◆ **Task details**
Write the listing below out again in full, dropping its pictures.

◆ **Provided data**
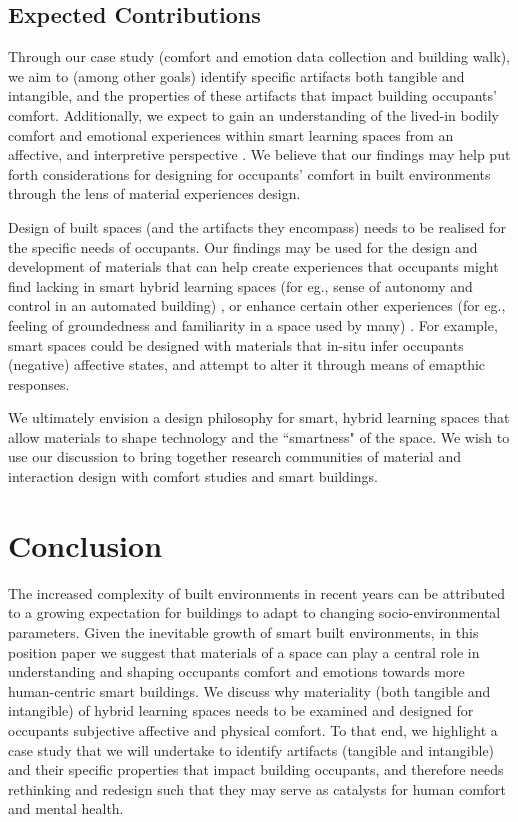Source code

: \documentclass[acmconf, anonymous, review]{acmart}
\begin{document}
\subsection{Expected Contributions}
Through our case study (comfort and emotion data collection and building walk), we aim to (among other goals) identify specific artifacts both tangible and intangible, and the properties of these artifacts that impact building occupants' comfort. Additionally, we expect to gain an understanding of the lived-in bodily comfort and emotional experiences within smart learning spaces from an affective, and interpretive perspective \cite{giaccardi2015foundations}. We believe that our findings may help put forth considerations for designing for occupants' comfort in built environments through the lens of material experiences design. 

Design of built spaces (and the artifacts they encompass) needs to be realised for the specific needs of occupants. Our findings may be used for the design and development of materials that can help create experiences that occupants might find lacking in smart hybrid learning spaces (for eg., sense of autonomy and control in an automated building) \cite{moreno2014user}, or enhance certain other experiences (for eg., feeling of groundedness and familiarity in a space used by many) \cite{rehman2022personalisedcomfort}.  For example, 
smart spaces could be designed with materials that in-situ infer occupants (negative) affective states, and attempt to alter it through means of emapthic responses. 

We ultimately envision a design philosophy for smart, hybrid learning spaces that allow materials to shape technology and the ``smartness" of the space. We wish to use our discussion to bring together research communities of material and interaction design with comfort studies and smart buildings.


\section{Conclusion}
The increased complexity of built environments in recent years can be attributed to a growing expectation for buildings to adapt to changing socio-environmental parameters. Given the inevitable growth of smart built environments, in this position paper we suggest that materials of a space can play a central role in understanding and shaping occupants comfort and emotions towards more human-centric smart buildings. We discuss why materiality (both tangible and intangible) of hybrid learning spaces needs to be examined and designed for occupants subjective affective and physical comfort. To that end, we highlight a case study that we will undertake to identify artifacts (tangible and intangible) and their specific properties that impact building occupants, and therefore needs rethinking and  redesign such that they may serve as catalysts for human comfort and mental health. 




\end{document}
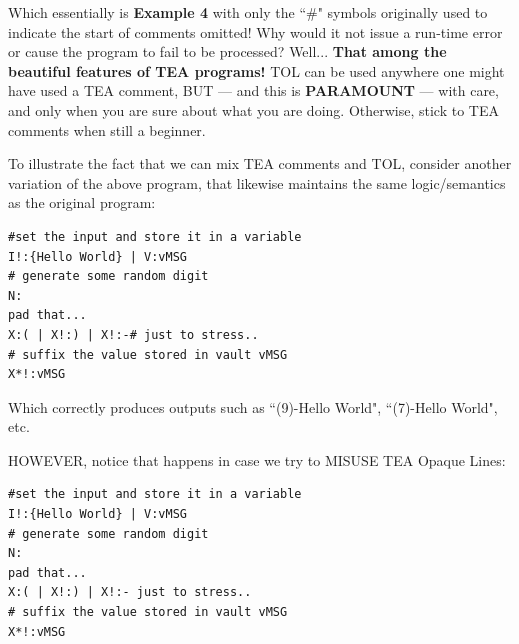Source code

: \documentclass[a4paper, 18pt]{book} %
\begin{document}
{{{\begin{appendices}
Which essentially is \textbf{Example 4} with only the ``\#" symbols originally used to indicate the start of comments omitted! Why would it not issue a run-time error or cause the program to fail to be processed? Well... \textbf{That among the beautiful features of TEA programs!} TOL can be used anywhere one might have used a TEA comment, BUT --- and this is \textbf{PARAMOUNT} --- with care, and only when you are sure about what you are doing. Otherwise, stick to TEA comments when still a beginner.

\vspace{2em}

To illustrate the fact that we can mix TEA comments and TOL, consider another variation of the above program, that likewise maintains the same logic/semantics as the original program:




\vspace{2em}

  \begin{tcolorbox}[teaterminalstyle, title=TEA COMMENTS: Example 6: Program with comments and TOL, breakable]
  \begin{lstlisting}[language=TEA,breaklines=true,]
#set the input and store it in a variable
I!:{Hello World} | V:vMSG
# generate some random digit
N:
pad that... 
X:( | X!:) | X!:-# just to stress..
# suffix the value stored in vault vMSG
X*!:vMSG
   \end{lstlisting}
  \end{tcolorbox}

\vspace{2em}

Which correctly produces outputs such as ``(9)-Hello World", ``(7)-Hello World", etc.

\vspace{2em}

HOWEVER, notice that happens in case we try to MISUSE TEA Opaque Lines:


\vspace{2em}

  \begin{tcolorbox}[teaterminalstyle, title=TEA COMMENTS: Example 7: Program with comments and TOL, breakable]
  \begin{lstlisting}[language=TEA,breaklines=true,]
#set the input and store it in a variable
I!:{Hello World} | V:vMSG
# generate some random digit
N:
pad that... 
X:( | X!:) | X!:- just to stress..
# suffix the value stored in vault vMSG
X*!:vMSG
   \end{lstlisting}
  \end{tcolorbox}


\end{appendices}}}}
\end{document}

◆ **Solution**
Source code

: \documentclass[acmconf, anonymous, review]{acmart}
\begin{document}
\subsection{Expected Contributions}
Through our case study (comfort and emotion data collection and building walk), we aim to (among other goals) identify specific artifacts both tangible and intangible, and the properties of these artifacts that impact building occupants' comfort. Additionally, we expect to gain an understanding of the lived-in bodily comfort and emotional experiences within smart learning spaces from an affective, and interpretive perspective \cite{giaccardi2015foundations}. We believe that our findings may help put forth considerations for designing for occupants' comfort in built environments through the lens of material experiences design. 

Design of built spaces (and the artifacts they encompass) needs to be realised for the specific needs of occupants. Our findings may be used for the design and development of materials that can help create experiences that occupants might find lacking in smart hybrid learning spaces (for eg., sense of autonomy and control in an automated building) \cite{moreno2014user}, or enhance certain other experiences (for eg., feeling of groundedness and familiarity in a space used by many) \cite{rehman2022personalisedcomfort}.  For example, 
smart spaces could be designed with materials that in-situ infer occupants (negative) affective states, and attempt to alter it through means of emapthic responses. 

We ultimately envision a design philosophy for smart, hybrid learning spaces that allow materials to shape technology and the ``smartness" of the space. We wish to use our discussion to bring together research communities of material and interaction design with comfort studies and smart buildings.


\section{Conclusion}
The increased complexity of built environments in recent years can be attributed to a growing expectation for buildings to adapt to changing socio-environmental parameters. Given the inevitable growth of smart built environments, in this position paper we suggest that materials of a space can play a central role in understanding and shaping occupants comfort and emotions towards more human-centric smart buildings. We discuss why materiality (both tangible and intangible) of hybrid learning spaces needs to be examined and designed for occupants subjective affective and physical comfort. To that end, we highlight a case study that we will undertake to identify artifacts (tangible and intangible) and their specific properties that impact building occupants, and therefore needs rethinking and  redesign such that they may serve as catalysts for human comfort and mental health. 




\end{document}
Source code

: \documentclass[a4paper, 18pt]{book} %
\begin{document}
{{{\begin{appendices}
Which essentially is \textbf{Example 4} with only the ``\#" symbols originally used to indicate the start of comments omitted! Why would it not issue a run-time error or cause the program to fail to be processed? Well... \textbf{That among the beautiful features of TEA programs!} TOL can be used anywhere one might have used a TEA comment, BUT --- and this is \textbf{PARAMOUNT} --- with care, and only when you are sure about what you are doing. Otherwise, stick to TEA comments when still a beginner.

\vspace{2em}

To illustrate the fact that we can mix TEA comments and TOL, consider another variation of the above program, that likewise maintains the same logic/semantics as the original program:




\vspace{2em}

  \begin{tcolorbox}[teaterminalstyle, title=TEA COMMENTS: Example 6: Program with comments and TOL, breakable]
  \begin{lstlisting}[language=TEA,breaklines=true,]
#set the input and store it in a variable
I!:{Hello World} | V:vMSG
# generate some random digit
N:
pad that... 
X:( | X!:) | X!:-# just to stress..
# suffix the value stored in vault vMSG
X*!:vMSG
   \end{lstlisting}
  \end{tcolorbox}

\vspace{2em}

Which correctly produces outputs such as ``(9)-Hello World", ``(7)-Hello World", etc.

\vspace{2em}

HOWEVER, notice that happens in case we try to MISUSE TEA Opaque Lines:


\vspace{2em}

  \begin{tcolorbox}[teaterminalstyle, title=TEA COMMENTS: Example 7: Program with comments and TOL, breakable]
  \begin{lstlisting}[language=TEA,breaklines=true,]
#set the input and store it in a variable
I!:{Hello World} | V:vMSG
# generate some random digit
N:
pad that... 
X:( | X!:) | X!:- just to stress..
# suffix the value stored in vault vMSG
X*!:vMSG
   \end{lstlisting}
  \end{tcolorbox}


\end{appendices}}}}
\end{document}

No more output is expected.